- TASK TO CARRY OUT:
Please output exactly the lines from the one containing "To address this" through the last line of the records, both included.

- MATERIAL TO PROCESS:
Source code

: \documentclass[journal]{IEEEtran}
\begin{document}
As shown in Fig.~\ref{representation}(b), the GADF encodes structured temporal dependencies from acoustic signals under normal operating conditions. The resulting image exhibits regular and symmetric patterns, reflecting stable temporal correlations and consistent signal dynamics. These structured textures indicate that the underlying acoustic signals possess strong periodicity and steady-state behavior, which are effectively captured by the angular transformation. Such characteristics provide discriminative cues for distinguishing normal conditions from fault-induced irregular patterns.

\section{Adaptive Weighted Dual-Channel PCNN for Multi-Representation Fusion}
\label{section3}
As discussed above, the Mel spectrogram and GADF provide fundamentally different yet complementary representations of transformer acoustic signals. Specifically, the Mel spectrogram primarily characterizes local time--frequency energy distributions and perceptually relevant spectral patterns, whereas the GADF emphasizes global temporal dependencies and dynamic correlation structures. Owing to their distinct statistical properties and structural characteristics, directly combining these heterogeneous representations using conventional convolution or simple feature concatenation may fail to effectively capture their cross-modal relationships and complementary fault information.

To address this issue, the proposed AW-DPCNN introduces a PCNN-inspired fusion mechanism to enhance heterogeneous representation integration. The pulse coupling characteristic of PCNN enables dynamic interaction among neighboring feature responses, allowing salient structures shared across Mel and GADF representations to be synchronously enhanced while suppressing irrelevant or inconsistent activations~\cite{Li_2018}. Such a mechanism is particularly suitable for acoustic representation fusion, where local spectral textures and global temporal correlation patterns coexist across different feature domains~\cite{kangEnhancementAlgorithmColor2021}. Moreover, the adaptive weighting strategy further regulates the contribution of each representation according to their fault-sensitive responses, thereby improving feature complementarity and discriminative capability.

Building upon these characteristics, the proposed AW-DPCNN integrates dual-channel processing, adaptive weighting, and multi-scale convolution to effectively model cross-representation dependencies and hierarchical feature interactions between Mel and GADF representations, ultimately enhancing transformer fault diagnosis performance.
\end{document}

- SOLVED PROBLEM:
To address this issue, the proposed AW-DPCNN introduces a PCNN-inspired fusion mechanism to enhance heterogeneous representation integration. The pulse coupling characteristic of PCNN enables dynamic interaction among neighboring feature responses, allowing salient structures shared across Mel and GADF representations to be synchronously enhanced while suppressing irrelevant or inconsistent activations~\cite{Li_2018}. Such a mechanism is particularly suitable for acoustic representation fusion, where local spectral textures and global temporal correlation patterns coexist across different feature domains~\cite{kangEnhancementAlgorithmColor2021}. Moreover, the adaptive weighting strategy further regulates the contribution of each representation according to their fault-sensitive responses, thereby improving feature complementarity and discriminative capability.

Building upon these characteristics, the proposed AW-DPCNN integrates dual-channel processing, adaptive weighting, and multi-scale convolution to effectively model cross-representation dependencies and hierarchical feature interactions between Mel and GADF representations, ultimately enhancing transformer fault diagnosis performance.
\end{document}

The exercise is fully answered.